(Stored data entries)
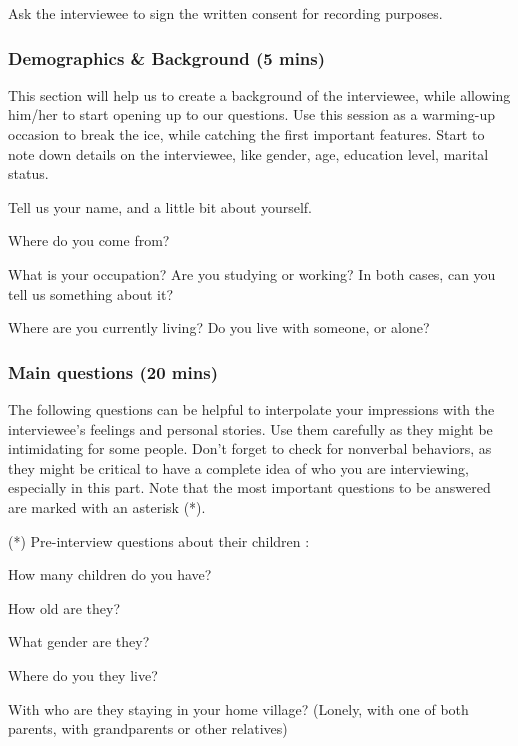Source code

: \begin{todolist}
    \item Ask the interviewee to sign the written consent for recording purposes.
\end{todolist}

\vspace{2pt}
\subsubsection{Demographics \& Background (5 mins)}

This section will help us to create a background of the interviewee, while allowing him/her to start opening up to our questions. Use this session as a warming-up occasion to break the ice, while catching the first important features. Start to note down details on the interviewee, like gender, age, education level, marital status.

\begin{todolist}
    \item Tell us your name, and a little bit about yourself.
    \item Where do you come from?
    \item What is your occupation? Are you studying or working? In both cases, can you tell us something about it?
    \item Where are you currently living? Do you live with someone, or alone? 
\end{todolist}

\vspace{2pt}
\subsubsection{Main questions (20 mins)}

The following questions can be helpful to interpolate your impressions with the interviewee’s feelings and personal stories. Use them carefully as they might be intimidating for some people. Don’t forget to check for nonverbal behaviors, as they might be critical to have a complete idea of who you are interviewing, especially in this part. Note that the most important questions to be answered are marked with an asterisk (*).

\vspace{2pt}
(*) Pre-interview questions about their children :

\begin{todolist}
    \item How many children do you have?
    \item How old are they?
    \item What gender are they?
    \item Where do you they live?
    \item With who are they staying in your home village? (Lonely, with one of both parents, with grandparents or other relatives)
\end{todolist}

## What to produce:
Give an exact copy of the entries, excluding all pictures.

## Solution below:
Source code

: \begin{todolist}
    \item Ask the interviewee to sign the written consent for recording purposes.
\end{todolist}

\vspace{2pt}
\subsubsection{Demographics \& Background (5 mins)}

This section will help us to create a background of the interviewee, while allowing him/her to start opening up to our questions. Use this session as a warming-up occasion to break the ice, while catching the first important features. Start to note down details on the interviewee, like gender, age, education level, marital status.

\begin{todolist}
    \item Tell us your name, and a little bit about yourself.
    \item Where do you come from?
    \item What is your occupation? Are you studying or working? In both cases, can you tell us something about it?
    \item Where are you currently living? Do you live with someone, or alone? 
\end{todolist}

\vspace{2pt}
\subsubsection{Main questions (20 mins)}

The following questions can be helpful to interpolate your impressions with the interviewee’s feelings and personal stories. Use them carefully as they might be intimidating for some people. Don’t forget to check for nonverbal behaviors, as they might be critical to have a complete idea of who you are interviewing, especially in this part. Note that the most important questions to be answered are marked with an asterisk (*).

\vspace{2pt}
(*) Pre-interview questions about their children :

\begin{todolist}
    \item How many children do you have?
    \item How old are they?
    \item What gender are they?
    \item Where do you they live?
    \item With who are they staying in your home village? (Lonely, with one of both parents, with grandparents or other relatives)
\end{todolist}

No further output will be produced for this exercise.